Già, i materassi: «si va ai materassi», «siamo ai materassi». L’espressione viene dal film Il Padrino. Quando le famiglie mafiose cominciano le loro periodiche guerre, occorre che i soldati cambino indirizzo e si tengano pronti. In anonimi appartamenti vuoti, dove ci sono solo materassi per terra. Lì si aspetta. Doveva essere stato così anche in quel «covo freddo» di Ciaculli: tre o quattro uomini in una stanza, con i materassi per terra. Per proteggere qualcuno. Per sorvegliare qualche movimento. Oppure chiusi dentro perché a rischio di essere ammazzati.

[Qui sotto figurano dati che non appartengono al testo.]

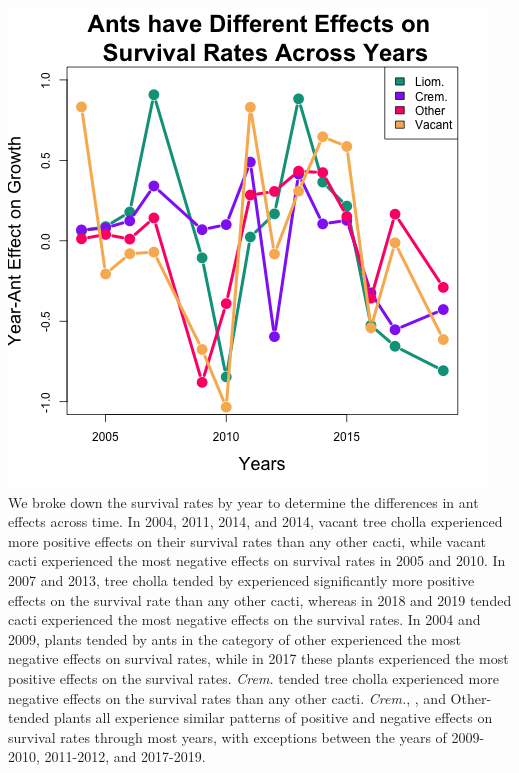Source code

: \documentclass[12pt,a4paper]{article}
\begin{document}
{{\includegraphics{"Figures/surv_year_ant_timeseries.png"}
We broke down the survival rates by year to determine the differences in ant effects across time. 
In 2004, 2011, 2014, and 2014, vacant tree cholla experienced more positive effects on their survival rates than any other cacti, while vacant cacti experienced the most negative effects on survival rates in 2005 and 2010.
In 2007 and 2013, tree cholla tended by  experienced significantly more positive effects on the survival rate than any other cacti, whereas in 2018 and 2019  tended cacti experienced the most negative effects on the survival rates. 
In 2004 and 2009, plants tended by ants in the category of other experienced the most negative effects on survival rates, while in 2017 these plants experienced the most positive effects on the survival rates. 
\textit{Crem.} tended tree cholla experienced more negative effects on the survival rates than any other cacti. 
\textit{Crem.}, , and Other-tended plants all experience similar patterns of positive and negative effects on survival rates through most years, with exceptions between the years of 2009-2010, 2011-2012, and 2017-2019. 

}}
\end{document}
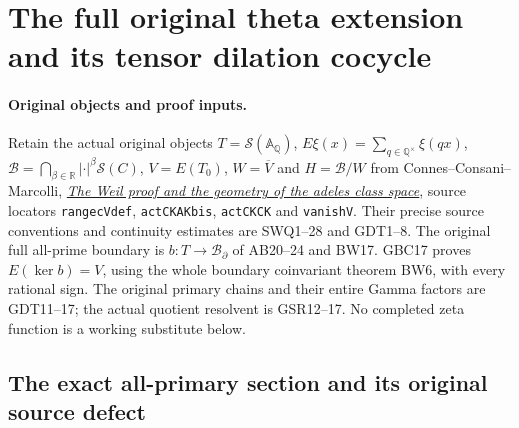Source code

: \section{The full original theta extension and its tensor dilation cocycle}
\label{sec:global-theta-extension-cocycle}

\paragraph{Original objects and proof inputs.}
Retain the actual original objects $T=\mathcal S(\mathbb A_{\mathbb Q})$,
$E\xi(x)=\sum_{q\in\mathbb Q^\times}\xi(qx)$,
$\mathscr B=\bigcap_{\beta\in\mathbb R}|\cdot|^\beta\mathcal S(C)$,
$V=E(T_0)$, $W=\overline V$ and $H=\mathscr B/W$ from
Connes--Consani--Marcolli,
\href{https://arxiv.org/abs/math/0703392v1}{\emph{The Weil proof and
the geometry of the adeles class space}}, source locators
\texttt{rangecVdef}, \texttt{actCKAKbis}, \texttt{actCKCK}
and \texttt{vanishV}. Their precise source conventions and
continuity estimates are SWQ1--28 and GDT1--8.
The original full all-prime boundary is $b:T\to\mathcal B_\partial$
of AB20--24 and BW17. GBC17 proves $E(\ker b)=V$, using the
whole boundary coinvariant theorem BW6, with every rational sign.
The original primary chains and their entire Gamma factors are
GDT11--17; the actual quotient resolvent is GSR12--17.
No completed zeta function is a working substitute below.

\subsection{The exact all-primary section and its original source defect}

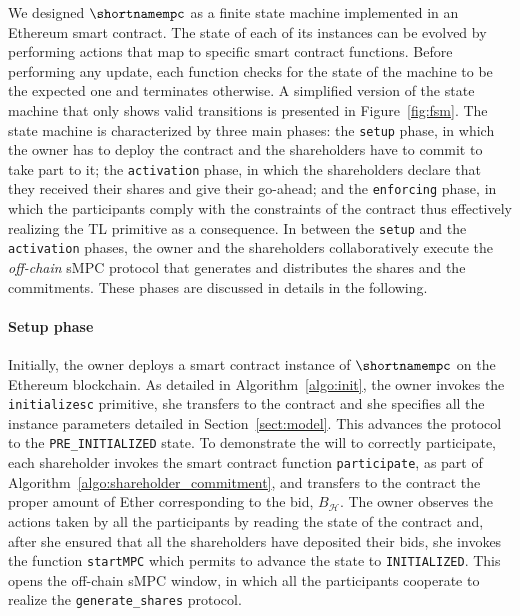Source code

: We designed $\shortnamempc$ as a finite state machine implemented in an Ethereum smart contract.
The state of each of its instances can be evolved by performing actions that map to specific smart contract functions.
Before performing any update, each function checks for the state of the machine to be the expected one and terminates otherwise.
A simplified version of the state machine that only shows valid transitions is presented in Figure~\ref{fig:fsm}.
The state machine is characterized by three main phases: the \texttt{setup} phase, in which the owner has to deploy the contract and the shareholders have to commit to take part to it; the \texttt{activation} phase, in which the shareholders declare that they received their shares and give their go-ahead; and the \texttt{enforcing} phase, in which the participants comply with the constraints of the contract thus effectively realizing the TL primitive as a consequence.
%
%
In between the \texttt{setup} and the \texttt{activation} phases, the owner and the shareholders collaboratively execute the {\em off-chain} sMPC protocol that generates and distributes the shares and the commitments.
These phases are discussed in details in the following.

\medskip

\paragraph*{Setup phase}
Initially, the owner deploys a smart contract instance of $\shortnamempc$ on the Ethereum blockchain.
As detailed in Algorithm~\ref{algo:init}, the owner invokes the \texttt{initialize\textunderscore sc} primitive, she transfers \PO to the contract and she specifies all the instance parameters detailed in Section~\ref{sect:model}.
This advances the protocol to the \texttt{PRE\_INITIALIZED} state. 
To demonstrate the will to correctly participate, each shareholder invokes the smart contract function \texttt{participate}, as part of Algorithm~\ref{algo:shareholder_commitment}, and transfers to the contract the proper amount of Ether corresponding to the bid, $B_{\mathcal{H}}$. 
The owner observes the actions taken by all the participants by reading the state of the contract and, after she ensured that all the shareholders have deposited their bids, she invokes the function \texttt{startMPC} which permits to advance the state to \texttt{INITIALIZED}.
This opens the off-chain sMPC window, in which all the participants cooperate to realize the \texttt{generate\_shares} protocol.

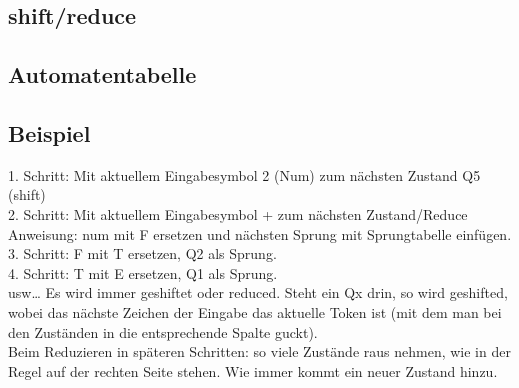 \subsection{shift/reduce}
\subsection{Automatentabelle}
\subsection{Beispiel}
1. Schritt: Mit aktuellem Eingabesymbol 2 (Num) zum nächsten Zustand Q5 (shift)\\
2. Schritt: Mit aktuellem Eingabesymbol + zum nächsten Zustand/Reduce Anweisung: num mit F ersetzen und nächsten Sprung mit Sprungtabelle einfügen.\\
3. Schritt: F mit T ersetzen, Q2 als Sprung.\\
4. Schritt: T mit E ersetzen, Q1 als Sprung.\\
usw… Es wird immer geshiftet oder reduced. Steht ein Qx drin, so wird geshifted, wobei das nächste Zeichen der Eingabe das aktuelle Token ist (mit dem man bei den Zuständen in die entsprechende Spalte guckt).\\
Beim Reduzieren in späteren Schritten: so viele Zustände raus nehmen, wie in der Regel auf der rechten Seite stehen. Wie immer kommt ein neuer Zustand hinzu.




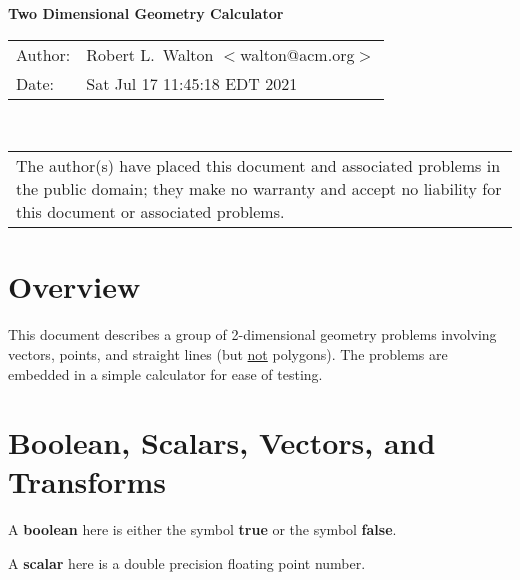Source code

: \documentclass[12pt]{article}
\begin{document}
\newcommand{\header}[1]{\underline{\bf #1}}
\newcommand{\file}[1]{{\bf #1}}
\newcommand{\blankpage}{\newpage\vspace*{3.5in}%
    \centerline{\Large This Page is Intentionally Left Blank}}
\setlength{\parindent}{0.0in}
\setlength{\parskip}{1ex}
\newcommand{\key}[1]{{\bf #1}}
\newcommand{\TT}[1]{{\tt \bfseries #1}}
\newcommand{\EOL}{\penalty \exhyphenpenalty}
\newtheorem{definition}{Definition}[section]
\newtheorem{lemma}[definition]{Lemma}
\newtheorem{corollary}[definition]{Corollary}
\newtheorem{theorem}[definition]{Theorem}
\newtheorem{algorithm}[definition]{Algorithm}
\newenvironment{indpar}[1]%
    {\begin{list}{}{\setlength{\leftmargin}{#1}}\item[]}%
    {\end{list}}

\begin{center}
{\Large \bf Two Dimensional Geometry Calculator}

\begin{tabular}{ll}
Author:	      & Robert L.~Walton $<$walton@acm.org$>$ \\
Date:         & Sat Jul 17 11:45:18 EDT 2021
\end{tabular}
\\[2ex]
\begin{tabular}{p{5in}}
The author(s) have placed this document and associated problems
in the public domain;
they make no warranty and accept no liability for this document
or associated problems.
\end{tabular}

\end{center}

\medskip

\section{Overview}
This document describes a group of 2-dimensional geometry problems
involving vectors, points, and straight lines
(but \underline{not} polygons).
The problems are embedded in a simple calculator for ease of
testing.

\section{Boolean, Scalars, Vectors, and Transforms}
A \key{boolean} here is either the symbol \key{true} or the symbol \key{false}.

A \key{scalar} here is a double precision floating point number.
\end{document}
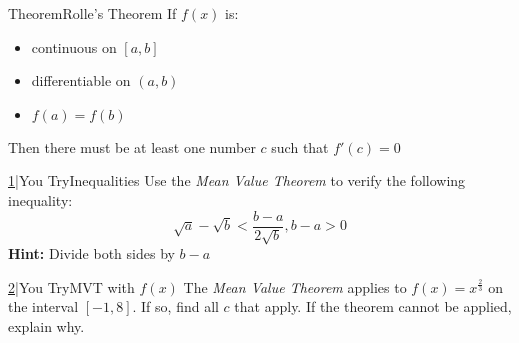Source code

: \documentclass{MathNotes}
\newenvironment{theorem}[1]{\begin{GrayBox}{Theorem}{#1}}{\end{GrayBox}}
\newenvironment{practice}[2]{\begin{PurpleBox}{\texorpdfstring{#1}\Big|You Try}{#2}}{\end{PurpleBox}}
\begin{document}
\begin{multicols}{2}
\begin{center}
\end{center}
\begin{theorem}{Rolle's Theorem}
    If $f(x)$ is:
    \begin{itemize}
        \item continuous on $[a, b]$
        \item differentiable on $(a, b)$
        \item $f(a)=f(b)$
    \end{itemize}
    Then there must be at least one number $c$ such that $f'(c)=0$
\end{theorem}
\end{multicols}
\begin{multicols}{2}
\begin{practice}{\hyperref[ans:3.2-1]{1}}{Inequalities}\label{prac:3.2-1}
    Use the \textit{Mean Value Theorem} to verify the following inequality:
    $$\sqrt{a}-\sqrt{b}<\frac{b-a}{2\sqrt{b}},b-a>0$$
    \textbf{Hint:} Divide both sides by $b-a$
\end{practice}
\begin{practice}{\hyperref[ans:3.2-2]{2}}{MVT with $f(x)$}\label{prac:3.2-2}
    The \textit{Mean Value Theorem} applies to $f(x)=x^{\frac{2}{3}}$ on the 
    interval $[-1, 8]$. If so, find all $c$ that apply. If the theorem cannot
    be applied, explain why.
\end{practice}
\end{multicols}
\end{document}
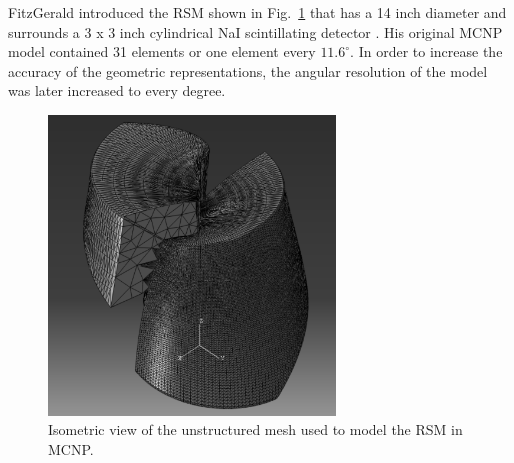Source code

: \documentclass[3p,times]{elsarticle}
\begin{document}
FitzGerald introduced the RSM shown in Fig.~\ref{fig:RSM} that has a 14 inch diameter and surrounds a 3 x 3 inch cylindrical NaI scintillating detector \cite{FitzGerald2015}. 
His original MCNP model contained 31 elements or one element every $11.6^\circ$.  
In order to increase the accuracy of the geometric representations,  the angular resolution of the model was later increased to every degree.  

\begin{figure}[ht!]
\includegraphics[width={3.0in}]{../figs/P2AtIso.pdf}
\centering
\caption{Isometric view of the unstructured mesh used to model the RSM in MCNP.}
\label{fig:RSM}
\end{figure}
\end{document}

Quelle poche righe – il «manoscritto di Ciaculli» – costituiscono uno dei pochi scritti provenienti dal mondo della mafia. Chissà di chi parlava l’estensore. Di sua sorella? Di un suo cugino? Di una storia che non lo riguardava, ma che lo aveva colpito?
E l’autore del manoscritto di Ciaculli, che fine avrà fatto? Il testo è databile ai primi anni ottanta, ai tempi della «grande guerra» di Palermo. Si può immaginare che fosse un giovane, ma probabilmente non un giovanissimo. Di scarsissima istruzione, però affascinato dallo scivolare della penna sulla carta. Me lo immagino triste, fatalista. Forse è in una delle fotografie di mafia, quelle che mostrano cadaveri sulle strade o riversi dentro le automobili. Forse è scomparso, un desaparecido. In Sicilia, i cadaveri che contano sono solo quelli eccellenti. La «malacarne» può scannarsi a piacimento. Di tutti quei morti l’Italia non ha mai voluto occuparsi. Vengono da un altro mondo, che con il nostro ha pochi contatti. Appaiono sui giornali, quando appaiono, in poche righe. Vengono «da sotto», si ammazzano tra di loro. Sono sepolti con riti antichi. In un cimitero di Reggio Calabria ho visto una tomba in cui il morto, un ragazzo, è raffigurato a cavallo. Era un ragazzo di malavita, ammazzato. Gli piaceva molto andare in motocicletta, così, per nobilitarlo, i parenti lo hanno messo in groppa a un destriero.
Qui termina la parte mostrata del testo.